Menaces et harcèlement

Lorsque nous l’avions rencontrée, en novembre dernier, tout juste un an après son départ du perchoir, Jeanine Mabunda semblait encore sonnée par cette « sortie à la hussarde ». Elle avait raconté la « violence » de la politique, les « menaces » dont elle avait été victime. Elle se souvenait des sifflements à son passage dans la Chambre basse.

Aujourd’hui encore, Jeanine Mabunda reste persuadée qu’on a voulu l’assassiner, le 20 novembre 2020, lorsque son 4X4 noir a été percuté par un véhicule roulant à toute allure sur le boulevard Tshatshi. « Depuis, les médecins m’ont recommandé du repos. »

Le début de la dégringolade, elle le situe en juillet 2020. Elle cite d’abord la nomination – jamais entérinée – de Ronsard Malonda à la tête de la Commission électorale nationale indépendante (Ceni). Un passage en force alors que les puissants catholiques de la Conférence épiscopale nationale du Congo (Cenco) et les protestants de l’Église du Christ au Congo (ECC) étaient contre et que le chef de l’État n’avait pas été prévenu. Le vote n’était pas inscrit à l’ordre du jour, Félix Tshisekedi avait appris la nouvelle en sortant d’un tête-à-tête avec Joseph Kabila. Il y a eu ensuite la bataille autour des nouveaux juges de la Cour Constitutionnelle… « Toute une série de malentendus », estime Jeanine Mabunda.

Duel contre Kabund

De toute façon, tout cela semble loin. « Ce n’est pas avec les gens de l’UDPS [Union pour la démocratie et le progrès social] que je vais aller boire un café », reconnaît-elle, mais Jeanine Mabunda dit pardonner. Pardonner à tous, sauf à un homme : Jean-Marc Kabund-a-Kabund.

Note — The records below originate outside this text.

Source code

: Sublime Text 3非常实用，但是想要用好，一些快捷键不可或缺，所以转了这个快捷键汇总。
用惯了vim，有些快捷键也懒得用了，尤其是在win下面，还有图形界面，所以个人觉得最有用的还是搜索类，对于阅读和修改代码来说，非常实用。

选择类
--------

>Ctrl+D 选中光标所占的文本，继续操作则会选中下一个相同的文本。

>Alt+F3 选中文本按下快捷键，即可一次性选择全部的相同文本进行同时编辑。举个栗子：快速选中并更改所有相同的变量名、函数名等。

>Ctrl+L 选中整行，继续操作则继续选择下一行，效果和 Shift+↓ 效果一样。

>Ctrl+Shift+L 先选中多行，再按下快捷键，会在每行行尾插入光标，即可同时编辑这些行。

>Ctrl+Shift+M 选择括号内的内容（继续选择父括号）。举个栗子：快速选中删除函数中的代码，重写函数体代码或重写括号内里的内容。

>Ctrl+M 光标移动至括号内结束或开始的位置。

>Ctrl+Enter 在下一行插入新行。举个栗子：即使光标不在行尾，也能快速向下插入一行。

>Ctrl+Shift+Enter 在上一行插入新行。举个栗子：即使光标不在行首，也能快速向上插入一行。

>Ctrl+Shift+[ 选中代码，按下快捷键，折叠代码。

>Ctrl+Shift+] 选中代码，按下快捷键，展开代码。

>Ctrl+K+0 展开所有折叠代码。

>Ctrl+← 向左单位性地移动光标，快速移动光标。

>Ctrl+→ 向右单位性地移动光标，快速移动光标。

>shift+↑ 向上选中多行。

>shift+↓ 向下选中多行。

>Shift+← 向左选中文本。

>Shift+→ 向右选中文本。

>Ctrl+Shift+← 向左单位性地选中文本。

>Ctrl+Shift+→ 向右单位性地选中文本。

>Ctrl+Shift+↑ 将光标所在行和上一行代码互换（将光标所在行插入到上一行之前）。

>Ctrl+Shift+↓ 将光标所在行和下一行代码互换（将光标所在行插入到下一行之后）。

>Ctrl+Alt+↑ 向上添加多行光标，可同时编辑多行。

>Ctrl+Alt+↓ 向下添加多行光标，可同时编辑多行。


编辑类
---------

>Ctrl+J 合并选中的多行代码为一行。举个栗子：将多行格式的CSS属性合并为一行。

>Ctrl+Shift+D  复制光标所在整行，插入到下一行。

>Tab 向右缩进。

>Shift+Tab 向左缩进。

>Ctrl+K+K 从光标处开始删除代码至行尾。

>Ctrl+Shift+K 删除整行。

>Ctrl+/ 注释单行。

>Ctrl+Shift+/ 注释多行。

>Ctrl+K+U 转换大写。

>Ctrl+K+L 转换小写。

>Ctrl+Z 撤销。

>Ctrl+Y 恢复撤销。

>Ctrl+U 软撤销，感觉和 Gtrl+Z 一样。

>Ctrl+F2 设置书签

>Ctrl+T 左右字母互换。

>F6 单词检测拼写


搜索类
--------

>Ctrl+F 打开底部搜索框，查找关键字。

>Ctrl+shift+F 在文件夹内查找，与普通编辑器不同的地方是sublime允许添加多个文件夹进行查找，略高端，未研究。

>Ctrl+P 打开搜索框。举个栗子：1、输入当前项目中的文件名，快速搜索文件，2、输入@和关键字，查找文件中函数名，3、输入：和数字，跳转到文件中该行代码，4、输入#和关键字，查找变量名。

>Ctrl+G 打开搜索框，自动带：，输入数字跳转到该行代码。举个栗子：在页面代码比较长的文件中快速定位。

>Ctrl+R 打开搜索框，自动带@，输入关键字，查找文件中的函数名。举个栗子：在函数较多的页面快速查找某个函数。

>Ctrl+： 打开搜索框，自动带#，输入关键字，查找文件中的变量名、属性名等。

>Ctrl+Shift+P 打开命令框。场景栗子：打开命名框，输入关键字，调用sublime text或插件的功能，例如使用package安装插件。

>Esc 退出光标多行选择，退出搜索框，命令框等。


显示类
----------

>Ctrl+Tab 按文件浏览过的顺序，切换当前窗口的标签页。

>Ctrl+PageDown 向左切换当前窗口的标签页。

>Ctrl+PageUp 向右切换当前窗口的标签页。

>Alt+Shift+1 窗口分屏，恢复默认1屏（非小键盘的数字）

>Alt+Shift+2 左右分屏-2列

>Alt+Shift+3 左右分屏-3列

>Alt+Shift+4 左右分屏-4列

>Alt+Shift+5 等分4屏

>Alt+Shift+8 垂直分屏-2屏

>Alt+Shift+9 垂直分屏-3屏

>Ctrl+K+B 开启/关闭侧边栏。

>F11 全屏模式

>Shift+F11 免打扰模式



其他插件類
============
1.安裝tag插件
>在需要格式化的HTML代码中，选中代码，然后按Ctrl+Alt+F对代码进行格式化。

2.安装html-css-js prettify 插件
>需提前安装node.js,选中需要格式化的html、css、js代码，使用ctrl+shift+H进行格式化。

Pendant des mois, le duel entre la présidente de l’Assemblée et son premier vice-président a fait la une des journaux. En mai 2020, le FCC de Mabunda était même parvenu à destituer Kabund du bureau de la Chambre basse… En guise de vengeance, l’homme a orchestré un peu plus tard la chute de son ennemie.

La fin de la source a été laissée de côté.